* PROBLEM: Set every entry down again, unchanged, picture-free.

* INFORMATION:
##############################

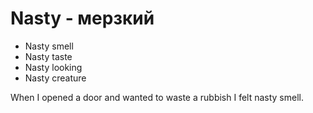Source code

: # Nasty - мерзкий




- Nasty smell
- Nasty taste
- Nasty looking
- Nasty creature

When I opened a door and wanted to waste a rubbish I felt nasty smell.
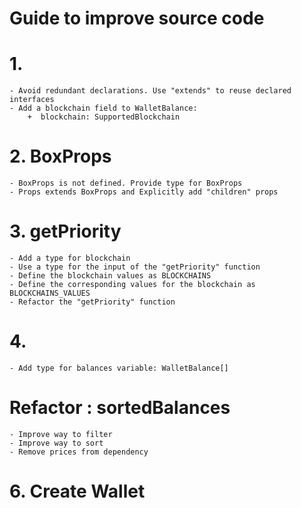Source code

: # Guide to improve source code

# 1.

    - Avoid redundant declarations. Use "extends" to reuse declared interfaces
    - Add a blockchain field to WalletBalance:
        +  blockchain: SupportedBlockchain

# 2. BoxProps

    - BoxProps is not defined. Provide type for BoxProps
    - Props extends BoxProps and Explicitly add "children" props

# 3. getPriority

    - Add a type for blockchain
    - Use a type for the input of the "getPriority" function
    - Define the blockchain values as BLOCKCHAINS
    - Define the corresponding values for the blockchain as BLOCKCHAINS_VALUES
    - Refactor the "getPriority" function

# 4.

    - Add type for balances variable: WalletBalance[]

# Refactor : sortedBalances

    - Improve way to filter
    - Improve way to sort
    - Remove prices from dependency

# 6. Create Wallet
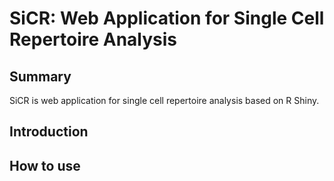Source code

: # SiCR: Web Application for Single Cell Repertoire Analysis
## Summary
SiCR is web application for single cell repertoire analysis based on R Shiny. 
## Introduction
## How to use
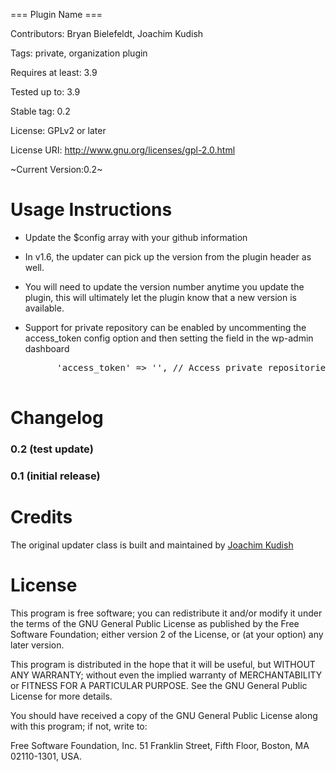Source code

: === Plugin Name ===

Contributors: Bryan Bielefeldt, Joachim Kudish

Tags: private, organization plugin

Requires at least: 3.9

Tested up to: 3.9

Stable tag: 0.2

License: GPLv2 or later

License URI: http://www.gnu.org/licenses/gpl-2.0.html

~Current Version:0.2~

Usage Instructions
===========

* Update the $config array with your github information

* In v1.6, the updater can pick up the version from the plugin header as well.

* You will need to update the version number anytime you update the plugin, this will ultimately let the plugin know that a new version is available.

* Support for private repository can be enabled by uncommenting the access_token config option and then setting the field in the wp-admin dashboard
	<pre>
		'access_token' => '', // Access private repositories by authorizing under Appearance > Github Updates when this 
	</pre>

Changelog
===========

### 0.2 (test update)

### 0.1 (initial release)

Credits
===========

The original updater class is built and maintained by [Joachim Kudish](http://jkudish.com "Joachim Kudish")

License
===========

This program is free software; you can redistribute it and/or modify it under the terms of the GNU General Public License as published by the Free Software Foundation; either version 2 of the License, or (at your option) any later version.

This program is distributed in the hope that it will be useful, but WITHOUT ANY WARRANTY; without even the implied warranty of MERCHANTABILITY or FITNESS FOR A PARTICULAR PURPOSE.  See the GNU General Public License for more details.

You should have received a copy of the GNU General Public License along with this program; if not, write to:

Free Software Foundation, Inc.
51 Franklin Street, Fifth Floor,
Boston, MA
02110-1301, USA.
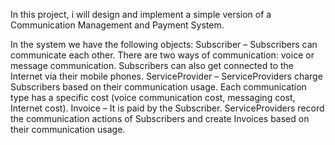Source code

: In this project, i will design and implement a simple version of a Communication Management and Payment System.

 In the system we have the following objects: Subscriber – Subscribers can communicate each other.
  There are two ways of communication: voice or message communication. Subscribers can also get connected to the Internet via their mobile phones.
   ServiceProvider – ServiceProviders charge Subscribers based on their communication usage.
    Each communication type has a specific cost (voice communication cost, messaging cost, Internet cost). Invoice – It is paid by the Subscriber.
     ServiceProviders record the communication actions of Subscribers and create Invoices based on their communication usage.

##############################

* FINISHED TASK:
Source code

: # Nasty - мерзкий




- Nasty smell
- Nasty taste
- Nasty looking
- Nasty creature

When I opened a door and wanted to waste a rubbish I felt nasty smell.
Source code

: # Guide to improve source code

# 1.

    - Avoid redundant declarations. Use "extends" to reuse declared interfaces
    - Add a blockchain field to WalletBalance:
        +  blockchain: SupportedBlockchain

# 2. BoxProps

    - BoxProps is not defined. Provide type for BoxProps
    - Props extends BoxProps and Explicitly add "children" props

# 3. getPriority

    - Add a type for blockchain
    - Use a type for the input of the "getPriority" function
    - Define the blockchain values as BLOCKCHAINS
    - Define the corresponding values for the blockchain as BLOCKCHAINS_VALUES
    - Refactor the "getPriority" function

# 4.

    - Add type for balances variable: WalletBalance[]

# Refactor : sortedBalances

    - Improve way to filter
    - Improve way to sort
    - Remove prices from dependency

# 6. Create Wallet
Source code

: # SiCR: Web Application for Single Cell Repertoire Analysis
## Summary
SiCR is web application for single cell repertoire analysis based on R Shiny. 
## Introduction
## How to use
Source code

: === Plugin Name ===

Contributors: Bryan Bielefeldt, Joachim Kudish

Tags: private, organization plugin

Requires at least: 3.9

Tested up to: 3.9

Stable tag: 0.2

License: GPLv2 or later

License URI: http://www.gnu.org/licenses/gpl-2.0.html

~Current Version:0.2~

Usage Instructions
===========

* Update the $config array with your github information

* In v1.6, the updater can pick up the version from the plugin header as well.

* You will need to update the version number anytime you update the plugin, this will ultimately let the plugin know that a new version is available.

* Support for private repository can be enabled by uncommenting the access_token config option and then setting the field in the wp-admin dashboard
	<pre>
		'access_token' => '', // Access private repositories by authorizing under Appearance > Github Updates when this 
	</pre>

Changelog
===========

### 0.2 (test update)

### 0.1 (initial release)

Credits
===========

The original updater class is built and maintained by [Joachim Kudish](http://jkudish.com "Joachim Kudish")

License
===========

This program is free software; you can redistribute it and/or modify it under the terms of the GNU General Public License as published by the Free Software Foundation; either version 2 of the License, or (at your option) any later version.

This program is distributed in the hope that it will be useful, but WITHOUT ANY WARRANTY; without even the implied warranty of MERCHANTABILITY or FITNESS FOR A PARTICULAR PURPOSE.  See the GNU General Public License for more details.

You should have received a copy of the GNU General Public License along with this program; if not, write to:

Free Software Foundation, Inc.
51 Franklin Street, Fifth Floor,
Boston, MA
02110-1301, USA.
Source code

: In this project, i will design and implement a simple version of a Communication Management and Payment System.

 In the system we have the following objects: Subscriber – Subscribers can communicate each other.
  There are two ways of communication: voice or message communication. Subscribers can also get connected to the Internet via their mobile phones.
   ServiceProvider – ServiceProviders charge Subscribers based on their communication usage.
    Each communication type has a specific cost (voice communication cost, messaging cost, Internet cost). Invoice – It is paid by the Subscriber.
     ServiceProviders record the communication actions of Subscribers and create Invoices based on their communication usage.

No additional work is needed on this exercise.